Veröffentlicht: 10.06.10
Science

Fluss-Revitalisierung fördert Vielfalt

An einem renaturierten Thurabschnitt fanden Studierende der ETH Zürich eine überdurchschnittliche Vielfalt von Kieselalgen und Insekten. Die Resultate überraschen selbst Profis und werfen ein neues Licht auf den Nutzen von Flussrenaturierungen.

Matthias Honegger / per
Formenvielfalt unter dem Mikroskop: die Kieselalgen Cymbella, Diatoma vulgare und Navicula (Bild: Eawag)
Formenvielfalt unter dem Mikroskop: die Kieselalgen Cymbella, Diatoma vulgare und Navicula (Bild: Eawag) (Grossbild)

Die Thur bietet unterhalb Frauenfeld, bei Niederneunforn-Altikon, ein anderes Bild als Tausend andere Flusskilometer in der Schweiz: Auf rund 700 Metern wurde sie vor sieben Jahren renaturiert. Der Fluss erhält dadurch mehr Freiheit, sich sein Bett zwischen Kiesbänken zu formen. Dadurch entstehen Lebensräume mit sehr unterschiedlichen Fliessgeschwindigkeiten und Wassertemperaturen. Belege, dass sich diese Vielfalt auch positiv auf die Biodiversität auswirkt, liegen bisher allerdings kaum vor.

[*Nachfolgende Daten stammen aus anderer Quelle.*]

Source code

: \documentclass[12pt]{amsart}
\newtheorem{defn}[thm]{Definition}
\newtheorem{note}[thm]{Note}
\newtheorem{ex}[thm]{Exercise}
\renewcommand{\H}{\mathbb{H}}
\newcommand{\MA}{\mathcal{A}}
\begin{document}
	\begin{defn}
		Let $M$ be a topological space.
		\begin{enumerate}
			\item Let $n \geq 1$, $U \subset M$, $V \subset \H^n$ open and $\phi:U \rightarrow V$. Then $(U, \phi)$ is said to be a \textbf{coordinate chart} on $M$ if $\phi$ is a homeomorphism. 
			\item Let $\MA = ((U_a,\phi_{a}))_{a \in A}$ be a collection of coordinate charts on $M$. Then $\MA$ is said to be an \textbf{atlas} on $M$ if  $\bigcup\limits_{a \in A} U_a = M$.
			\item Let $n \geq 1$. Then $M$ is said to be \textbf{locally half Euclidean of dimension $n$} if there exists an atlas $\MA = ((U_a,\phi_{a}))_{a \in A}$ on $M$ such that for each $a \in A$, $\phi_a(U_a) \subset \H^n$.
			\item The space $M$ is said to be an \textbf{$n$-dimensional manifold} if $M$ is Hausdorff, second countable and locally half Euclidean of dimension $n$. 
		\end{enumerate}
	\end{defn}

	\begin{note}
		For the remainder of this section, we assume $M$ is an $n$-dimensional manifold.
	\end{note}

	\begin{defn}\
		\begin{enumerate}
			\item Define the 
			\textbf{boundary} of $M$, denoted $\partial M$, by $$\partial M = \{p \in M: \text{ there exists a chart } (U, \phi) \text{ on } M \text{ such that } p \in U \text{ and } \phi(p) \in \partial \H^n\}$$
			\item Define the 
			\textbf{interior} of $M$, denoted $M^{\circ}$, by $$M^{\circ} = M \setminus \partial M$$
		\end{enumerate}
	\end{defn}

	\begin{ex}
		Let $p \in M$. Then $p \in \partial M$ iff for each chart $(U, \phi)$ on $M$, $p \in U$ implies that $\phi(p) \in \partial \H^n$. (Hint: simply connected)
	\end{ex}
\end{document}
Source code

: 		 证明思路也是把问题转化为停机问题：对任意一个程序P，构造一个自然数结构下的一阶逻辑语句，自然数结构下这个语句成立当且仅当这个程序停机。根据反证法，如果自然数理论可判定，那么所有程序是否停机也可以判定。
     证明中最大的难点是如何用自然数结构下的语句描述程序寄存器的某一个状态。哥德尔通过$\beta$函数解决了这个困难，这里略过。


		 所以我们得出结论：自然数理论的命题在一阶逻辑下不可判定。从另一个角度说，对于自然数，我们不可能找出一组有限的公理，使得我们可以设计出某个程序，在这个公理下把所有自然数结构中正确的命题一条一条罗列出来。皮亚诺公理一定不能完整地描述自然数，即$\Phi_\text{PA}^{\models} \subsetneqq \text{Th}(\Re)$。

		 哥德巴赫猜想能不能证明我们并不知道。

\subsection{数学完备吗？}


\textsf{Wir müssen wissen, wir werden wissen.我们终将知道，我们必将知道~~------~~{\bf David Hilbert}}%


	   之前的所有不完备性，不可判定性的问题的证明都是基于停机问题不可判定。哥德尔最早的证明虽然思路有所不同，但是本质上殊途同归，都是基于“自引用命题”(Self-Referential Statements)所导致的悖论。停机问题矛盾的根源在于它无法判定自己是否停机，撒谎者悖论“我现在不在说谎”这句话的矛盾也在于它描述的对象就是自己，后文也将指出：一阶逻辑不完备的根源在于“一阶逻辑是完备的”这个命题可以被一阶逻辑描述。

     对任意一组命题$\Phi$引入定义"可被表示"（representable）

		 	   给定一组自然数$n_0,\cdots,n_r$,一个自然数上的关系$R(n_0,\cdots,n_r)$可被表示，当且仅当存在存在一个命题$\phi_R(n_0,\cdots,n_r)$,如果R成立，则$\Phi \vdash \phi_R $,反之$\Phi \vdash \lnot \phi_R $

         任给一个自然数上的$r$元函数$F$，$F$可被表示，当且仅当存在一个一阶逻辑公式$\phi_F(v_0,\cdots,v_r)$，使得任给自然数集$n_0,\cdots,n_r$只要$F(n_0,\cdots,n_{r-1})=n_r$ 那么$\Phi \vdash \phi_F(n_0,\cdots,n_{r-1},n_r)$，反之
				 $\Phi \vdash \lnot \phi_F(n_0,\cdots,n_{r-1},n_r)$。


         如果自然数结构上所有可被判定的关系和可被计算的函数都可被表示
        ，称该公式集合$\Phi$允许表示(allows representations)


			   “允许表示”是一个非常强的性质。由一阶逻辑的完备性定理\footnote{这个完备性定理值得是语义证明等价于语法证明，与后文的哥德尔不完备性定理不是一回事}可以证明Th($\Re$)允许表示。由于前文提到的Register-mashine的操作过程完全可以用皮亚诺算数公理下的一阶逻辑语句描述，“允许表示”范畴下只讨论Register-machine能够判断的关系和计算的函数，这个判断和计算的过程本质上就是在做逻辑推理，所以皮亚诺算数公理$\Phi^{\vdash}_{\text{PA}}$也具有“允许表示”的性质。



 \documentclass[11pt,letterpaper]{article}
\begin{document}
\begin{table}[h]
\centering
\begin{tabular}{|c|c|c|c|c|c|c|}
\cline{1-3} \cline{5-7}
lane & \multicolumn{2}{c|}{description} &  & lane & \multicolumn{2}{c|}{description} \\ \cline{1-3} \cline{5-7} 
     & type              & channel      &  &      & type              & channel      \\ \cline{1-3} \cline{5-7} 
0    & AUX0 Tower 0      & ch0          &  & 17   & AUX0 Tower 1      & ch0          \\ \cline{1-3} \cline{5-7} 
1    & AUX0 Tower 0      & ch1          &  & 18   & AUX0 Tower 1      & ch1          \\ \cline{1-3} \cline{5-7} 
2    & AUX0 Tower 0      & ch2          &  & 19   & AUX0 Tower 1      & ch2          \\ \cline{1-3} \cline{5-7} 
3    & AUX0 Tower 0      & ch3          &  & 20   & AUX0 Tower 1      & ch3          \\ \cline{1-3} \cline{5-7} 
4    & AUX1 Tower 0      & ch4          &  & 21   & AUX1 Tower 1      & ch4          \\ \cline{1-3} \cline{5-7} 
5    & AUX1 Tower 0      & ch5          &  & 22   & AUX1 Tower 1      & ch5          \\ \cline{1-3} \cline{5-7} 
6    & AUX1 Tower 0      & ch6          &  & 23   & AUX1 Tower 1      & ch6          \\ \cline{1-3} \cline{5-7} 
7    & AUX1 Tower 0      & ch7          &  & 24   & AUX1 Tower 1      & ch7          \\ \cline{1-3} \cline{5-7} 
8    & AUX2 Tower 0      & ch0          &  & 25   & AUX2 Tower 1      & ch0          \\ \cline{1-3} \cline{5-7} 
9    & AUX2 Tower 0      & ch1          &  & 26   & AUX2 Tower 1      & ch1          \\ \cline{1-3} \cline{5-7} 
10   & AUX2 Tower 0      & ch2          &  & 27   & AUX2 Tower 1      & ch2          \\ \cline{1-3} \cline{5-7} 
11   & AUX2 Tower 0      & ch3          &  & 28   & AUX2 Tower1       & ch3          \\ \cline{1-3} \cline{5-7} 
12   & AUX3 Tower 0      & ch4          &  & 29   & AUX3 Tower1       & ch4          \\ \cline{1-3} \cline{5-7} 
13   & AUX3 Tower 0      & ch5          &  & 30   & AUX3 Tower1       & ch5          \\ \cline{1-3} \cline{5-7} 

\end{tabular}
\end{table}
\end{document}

Jetzt konnten 20 Studentinnen und Studenten der ETH Zürich und des Wasserforschungsinstituts Eawag in ihrem 14-wöchigen Praktikum feststellen, dass Kieselalgen im renaturierten Abschnitt eine massiv grössere Vielfalt aufweisen als im begradigten Bereich. Unter dem Mikroskop entdeckten die Studenten eine farbenprächtige, bizarre Welt. «Die Bilder könnten in einem Museum für moderne Kunst hängen», sagt der 22-jährige Student Daniel Streit, der an der Arbeit beteiligt war.

Algenvielfalt in naturnahem Abschnitt

Kieselalgen sind winzige, einzellige Organismen, die eigenartige, streng geometrische Formen entwickeln, die aussehen wie Nadeln, Ziehharmonikas, Kügelchen und Igelchen. Diese Überlebenskünstler sitzen im Fluss auf Oberflächen von Steinen, in starken Strömungen.

In der kanalisierten Thur fanden die Studenten nur wenige Formen von Kieselalgen. Im renaturierten Abschnitt hingegen zeigte sich ihnen ein völlig anders Bild: Die Zusammensetzung der Kieselalgengruppen war deutlich vielfältiger. Die Studierenden konnten mehrere, verschiedene Formen in grösserer Anzahl auszählen. Die Resultate der Studenten überraschten selbst den erfahrenen Gewässerökologen Jukka Jokela, Professor am Institut für Integrative Biologie der ETH: «Ich bin verblüfft, dass man einen so deutlichen Unterschied zwischen den verschiedenen Flussbereichen sieht.»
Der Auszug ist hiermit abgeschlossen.